Die traditionelle Küche von Locorotondo ist ein lebendiger Ausdruck der gesunden Prinzipien der alten mediterranen Ernährung. Die in Locorotondo bewahrte gastronomische Tradition ist die einer gewöhnlichen und bäuerlichen Küche, die einen großen Teil der Küche der Region ausmacht. Insgesamt folgte die bäuerliche Ernährung den strengen und notwendigen Regeln der harten sozialen Realität der weniger wohlhabenden Klassen. Wenn man die Grundzutaten kennt, kann man die Rezepte lokaler Gerichte lernen. Weizen ist die erste davon.

Die breite Verwendung von Weizen in seinen weichen und harten Sorten wird in der ländlichen Küche reichlich festgestellt, sowohl beim Verpacken von hausgemachten Nudeln als auch bei der Zubereitung von hausgemachtem Brot und exquisiten Focaccias und beides direkt wie im alten Rezept genannt : U Rijène Spugghiète. Brot wird mit Weichweizenmehl zubereitet und mit Brotteig die ausgezeichnete Friselle, die duftende Focaccia (ein Jarie de Furne in der Version mit Tomaten, Öl und Oregano und in der mit grobem Salz und Oregano) mit der Zugabe von Kartoffeln gekocht, Focaccia gefüllt mit Porraia-Zwiebel (Spunzèle) zubereitet.

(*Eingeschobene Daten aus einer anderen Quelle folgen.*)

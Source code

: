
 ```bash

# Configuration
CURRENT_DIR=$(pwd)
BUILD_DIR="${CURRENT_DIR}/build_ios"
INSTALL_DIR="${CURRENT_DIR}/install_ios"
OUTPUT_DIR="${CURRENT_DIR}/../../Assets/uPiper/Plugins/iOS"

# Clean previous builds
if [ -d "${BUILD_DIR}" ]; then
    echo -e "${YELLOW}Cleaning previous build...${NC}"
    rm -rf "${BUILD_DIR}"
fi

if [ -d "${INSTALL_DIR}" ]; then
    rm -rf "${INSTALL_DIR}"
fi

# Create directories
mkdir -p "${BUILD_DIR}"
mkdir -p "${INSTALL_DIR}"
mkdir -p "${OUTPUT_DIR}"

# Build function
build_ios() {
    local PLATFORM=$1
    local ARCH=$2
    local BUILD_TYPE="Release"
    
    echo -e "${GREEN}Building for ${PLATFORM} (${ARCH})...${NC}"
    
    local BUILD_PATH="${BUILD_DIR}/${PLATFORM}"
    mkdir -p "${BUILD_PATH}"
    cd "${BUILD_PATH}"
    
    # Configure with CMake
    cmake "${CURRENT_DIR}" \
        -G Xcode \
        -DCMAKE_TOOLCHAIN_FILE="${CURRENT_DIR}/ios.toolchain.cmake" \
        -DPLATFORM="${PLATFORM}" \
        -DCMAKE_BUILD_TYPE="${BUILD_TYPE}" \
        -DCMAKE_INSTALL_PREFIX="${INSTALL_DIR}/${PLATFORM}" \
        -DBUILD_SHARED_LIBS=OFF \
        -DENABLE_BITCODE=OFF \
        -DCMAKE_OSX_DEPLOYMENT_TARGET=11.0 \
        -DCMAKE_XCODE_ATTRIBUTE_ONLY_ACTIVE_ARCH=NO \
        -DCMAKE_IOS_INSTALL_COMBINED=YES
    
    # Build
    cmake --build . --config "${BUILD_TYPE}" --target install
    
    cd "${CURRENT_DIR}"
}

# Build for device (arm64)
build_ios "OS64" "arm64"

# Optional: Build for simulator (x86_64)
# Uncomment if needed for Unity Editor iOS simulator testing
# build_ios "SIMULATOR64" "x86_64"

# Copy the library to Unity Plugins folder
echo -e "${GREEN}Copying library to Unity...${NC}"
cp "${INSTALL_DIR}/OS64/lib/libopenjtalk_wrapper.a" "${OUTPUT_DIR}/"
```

Immer mit Weichweizenmehl, hat die Tradition die Süßigkeiten der großen Feste überliefert: die Ficazze Fracete (kleine Teigbündel, gefüllt mit Quittenmarmelade und Weintrauben, im Ofen gegart), die gekochten Tarallini und die großen Oster-Taralli mit sehr eingewickelten Eiern süßes giulebbe (scehppc), das knusprig eingewickelte Fleisch und die weichen Brüste, bestreut mit Honig oder duftendem Sapa (mirecuitte), das bereits von den Lateinern verwendet wurde, gemischt mit frischem Schnee. Eine Kuriosität: Zur Freude der Kleinen wurde zu Ostern ein Dessert mit Ei-Taralli-Nudeln in Form eines geflochtenen Krapfens zubereitet, in den ein oder mehrere frische Eier eingelegt, dann im Ofen gekocht und abgedeckt wurden mit Julep und bunten Körnern, den sogenannten Curruculu, aus der obskuren Etymologie.
Bei der Verpackung von hausgemachten Nudeln werden noch immer drei Mehlsorten verwendet: Hartweizengrieß, Vollkornmehl (‘u rîusse) und Weichweizenmehl zusätzlich zu den anderen. Die am häufigsten verwendeten Nudeln sind: Tagliatelle (ein Sagne), die mit Fleischsauce oder mit Kabeljausauce oder Kichererbsen genossen wird; cecolini (frecidde) meist mit Hülsenfrüchten gekocht; die ganz besondere Tridde, typisch für den Süden von Bari.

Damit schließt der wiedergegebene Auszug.